Think of it this way — plants aren’t inert. They respond to their environment. If there’s heat stress and a lot of pests, they produce more of the volatile compounds that help them survive. If they’re in a relatively low-stress area, or pampered in a greenhouse, they’ll likely be less intense. This means that, if you’re trying to figure out your own dosage of pennyroyal, you’re pretty much flying blind. You have no way of knowing how much pulegone a given dosage of pennyroyal might contain.
That means that not only might you not actually trigger an abortion, you could end up destroying your liver, kidneys, and lungs instead. Worst case scenario, you will die and it will hurt the entire time. Just like everything else, there are much safer herbs that can help bring about a late period.
I have only one piece of advice when it comes to using pennyroyal medicinally: Don’t, unless you’re doing so under the guidance of a doctor. Unfortunately, we don’t yet have an antidote for pennyroyal poisoning.
While it’s still used in dishes like batata bel fliou, if you don’t have experience cooking with pennyroyal, it’s best to err on the side of caution and avoid putting it in brews, potions, or foods.
Oil of pennyroyal is the most toxic form of the plant, so you may wish to find an oil with comparable magical uses instead — especially for anointing.
Other than that, pennyroyal is fine to use in jars, sachets, and spells that don’t involve taking the herb internally. Since it’s been shown that it can cause pre-cancerous changes in the lung cells of rats, I’d probably avoid putting it in incense. (Members of the mint family tend to smell awful when burned, anyhow.)
If you’re a sex worker (or just someone who enjoys sex and wants to protect themselves), you might want to include it in a jar for attraction and sensuality as a sex-specific protection herb.
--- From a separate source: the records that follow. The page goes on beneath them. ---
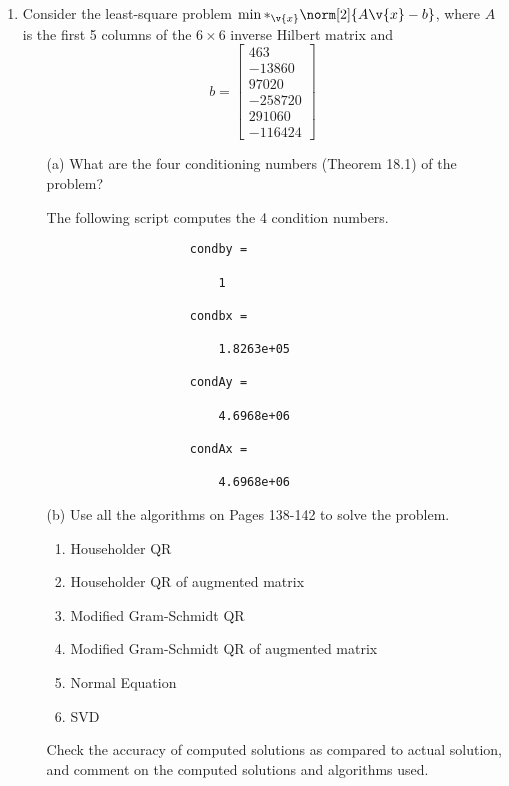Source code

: \documentclass[11pt]{article}
\begin{document}
\begin{enumerate}
    \item %
        Consider the least-square problem $\min*_{\v{x}}\norm[2]{A\v{x} - b}$,
        where $A$ is the first 5 columns of the $6 \times 6$ inverse Hilbert
        matrix and
        \[
            b =
            \begin{bmatrix}
                463 \\
                -13860 \\
                97020 \\
                -258720 \\
                291060 \\
                -116424
            \end{bmatrix}
        \]
        \begin{enumerate}
            \item[(a)]
                What are the four conditioning numbers (Theorem 18.1) of the
                problem?

                The following script computes the 4 condition numbers.
                
                \begin{verbatim}
                    condby =

                        1

                    condbx =

                        1.8263e+05

                    condAy =

                        4.6968e+06

                    condAx =

                        4.6968e+06
                \end{verbatim}

            \item[(b)]
                Use all the algorithms on Pages 138-142 to solve the problem.
                \begin{enumerate}
                    \item Householder QR
                    \item Householder QR of augmented matrix
                    \item Modified Gram-Schmidt QR
                    \item Modified Gram-Schmidt QR of augmented matrix
                    \item Normal Equation
                    \item SVD
                \end{enumerate}
                Check the accuracy of computed solutions as compared to actual
                solution, and comment on the computed solutions and algorithms
                used.


\end{enumerate}
\end{enumerate}
\end{document}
Combine it with ingredients like rose petals, jasmine, and sugar, seal with the wax of a red candle, and keep it under your bed.
For protection, fill a jar with pennyroyal, cactus spines, garlic, and hawthorn. Keep it under your porch, or bury it near/under your front steps.
For peace, mix pennyroyal with lavender and thyme and put it in a jar. Seal it with the wax of a white candle, and keep it in a safe place near the heart of your home.
Pennyroyal isn’t immediately and intensely poisonous like some herbs can be, but the people most likely to look for it for medicinal purposes are at the most risk. If you’re experiencing menstrual irregularities or a late period, there are other treatments out there that are much safer for you.